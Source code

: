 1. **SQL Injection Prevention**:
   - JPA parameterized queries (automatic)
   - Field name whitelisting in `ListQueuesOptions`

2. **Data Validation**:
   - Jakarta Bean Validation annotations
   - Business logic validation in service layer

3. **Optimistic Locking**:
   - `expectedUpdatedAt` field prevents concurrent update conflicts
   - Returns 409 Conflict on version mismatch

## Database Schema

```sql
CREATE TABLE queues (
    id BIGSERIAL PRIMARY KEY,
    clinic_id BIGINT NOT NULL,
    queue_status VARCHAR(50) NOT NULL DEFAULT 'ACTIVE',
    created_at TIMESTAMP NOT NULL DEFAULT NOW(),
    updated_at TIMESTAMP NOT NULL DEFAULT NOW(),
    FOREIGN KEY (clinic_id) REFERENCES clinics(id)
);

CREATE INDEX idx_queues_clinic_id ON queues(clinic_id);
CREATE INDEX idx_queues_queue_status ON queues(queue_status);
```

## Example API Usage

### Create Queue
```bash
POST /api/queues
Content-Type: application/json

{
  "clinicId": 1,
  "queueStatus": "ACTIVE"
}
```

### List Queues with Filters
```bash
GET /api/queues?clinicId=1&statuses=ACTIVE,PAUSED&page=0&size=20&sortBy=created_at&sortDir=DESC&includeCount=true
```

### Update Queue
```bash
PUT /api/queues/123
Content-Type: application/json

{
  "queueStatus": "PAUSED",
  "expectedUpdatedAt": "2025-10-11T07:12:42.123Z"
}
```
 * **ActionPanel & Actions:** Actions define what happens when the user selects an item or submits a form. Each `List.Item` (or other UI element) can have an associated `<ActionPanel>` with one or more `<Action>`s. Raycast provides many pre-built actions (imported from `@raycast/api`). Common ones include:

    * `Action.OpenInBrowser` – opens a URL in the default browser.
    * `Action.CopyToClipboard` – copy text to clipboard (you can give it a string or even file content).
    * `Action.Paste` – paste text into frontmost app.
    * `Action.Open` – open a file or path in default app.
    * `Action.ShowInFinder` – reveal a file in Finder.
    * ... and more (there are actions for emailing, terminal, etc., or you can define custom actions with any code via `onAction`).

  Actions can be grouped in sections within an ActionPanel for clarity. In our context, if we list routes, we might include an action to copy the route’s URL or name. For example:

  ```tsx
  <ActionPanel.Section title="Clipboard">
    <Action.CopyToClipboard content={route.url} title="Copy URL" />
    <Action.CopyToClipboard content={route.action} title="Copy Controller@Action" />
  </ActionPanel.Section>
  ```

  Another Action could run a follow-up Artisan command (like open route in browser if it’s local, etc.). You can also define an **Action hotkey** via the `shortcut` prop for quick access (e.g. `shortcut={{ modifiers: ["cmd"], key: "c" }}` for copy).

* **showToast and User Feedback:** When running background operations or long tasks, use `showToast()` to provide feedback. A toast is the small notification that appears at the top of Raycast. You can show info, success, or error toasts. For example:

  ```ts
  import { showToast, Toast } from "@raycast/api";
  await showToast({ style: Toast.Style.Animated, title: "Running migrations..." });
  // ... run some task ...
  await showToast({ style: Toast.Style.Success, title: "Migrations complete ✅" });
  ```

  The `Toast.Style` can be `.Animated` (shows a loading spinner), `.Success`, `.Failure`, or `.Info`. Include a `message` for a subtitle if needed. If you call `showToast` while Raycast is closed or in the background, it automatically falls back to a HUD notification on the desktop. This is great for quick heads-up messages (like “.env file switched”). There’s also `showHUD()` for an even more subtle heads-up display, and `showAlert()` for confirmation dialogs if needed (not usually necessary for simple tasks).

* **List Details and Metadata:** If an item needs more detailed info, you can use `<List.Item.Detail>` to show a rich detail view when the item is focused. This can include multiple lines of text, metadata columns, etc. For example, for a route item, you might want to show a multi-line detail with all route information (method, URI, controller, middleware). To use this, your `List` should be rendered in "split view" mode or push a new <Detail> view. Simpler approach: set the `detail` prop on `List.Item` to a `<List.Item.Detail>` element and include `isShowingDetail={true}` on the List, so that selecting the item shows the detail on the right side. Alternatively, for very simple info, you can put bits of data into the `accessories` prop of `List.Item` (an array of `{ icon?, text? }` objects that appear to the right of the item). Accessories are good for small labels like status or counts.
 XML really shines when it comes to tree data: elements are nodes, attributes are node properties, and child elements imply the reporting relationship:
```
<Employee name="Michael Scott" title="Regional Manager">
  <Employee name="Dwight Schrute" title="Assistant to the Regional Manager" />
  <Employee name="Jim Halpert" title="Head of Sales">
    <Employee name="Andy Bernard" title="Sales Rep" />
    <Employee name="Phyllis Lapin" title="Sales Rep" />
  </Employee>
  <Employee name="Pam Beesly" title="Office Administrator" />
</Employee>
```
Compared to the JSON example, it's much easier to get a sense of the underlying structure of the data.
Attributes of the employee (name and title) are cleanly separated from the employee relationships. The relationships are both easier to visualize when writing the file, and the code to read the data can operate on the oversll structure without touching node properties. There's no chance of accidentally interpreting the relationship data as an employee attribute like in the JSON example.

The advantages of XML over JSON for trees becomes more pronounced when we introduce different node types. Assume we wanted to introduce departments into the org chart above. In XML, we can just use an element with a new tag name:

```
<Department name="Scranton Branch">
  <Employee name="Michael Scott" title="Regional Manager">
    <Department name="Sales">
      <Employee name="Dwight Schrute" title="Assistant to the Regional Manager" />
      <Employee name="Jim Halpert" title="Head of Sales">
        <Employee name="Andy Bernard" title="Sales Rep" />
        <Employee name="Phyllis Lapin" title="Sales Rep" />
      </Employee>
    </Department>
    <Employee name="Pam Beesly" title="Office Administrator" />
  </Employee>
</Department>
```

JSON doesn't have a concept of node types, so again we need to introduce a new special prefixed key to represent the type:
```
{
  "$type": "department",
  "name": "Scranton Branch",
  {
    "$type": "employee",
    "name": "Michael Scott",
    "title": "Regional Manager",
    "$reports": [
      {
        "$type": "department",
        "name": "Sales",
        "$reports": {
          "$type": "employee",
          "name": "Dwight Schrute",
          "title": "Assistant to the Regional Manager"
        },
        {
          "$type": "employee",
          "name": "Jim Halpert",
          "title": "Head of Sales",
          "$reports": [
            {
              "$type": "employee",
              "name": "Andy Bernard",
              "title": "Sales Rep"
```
----
EXERCISE DIRECTIONS> From the opening line of the data above through the line that contains "concurrent update conflicts", please print each line as it stands and only those lines.

RESULT>
Source code

: 1. **SQL Injection Prevention**:
   - JPA parameterized queries (automatic)
   - Field name whitelisting in `ListQueuesOptions`

2. **Data Validation**:
   - Jakarta Bean Validation annotations
   - Business logic validation in service layer

3. **Optimistic Locking**:
   - `expectedUpdatedAt` field prevents concurrent update conflicts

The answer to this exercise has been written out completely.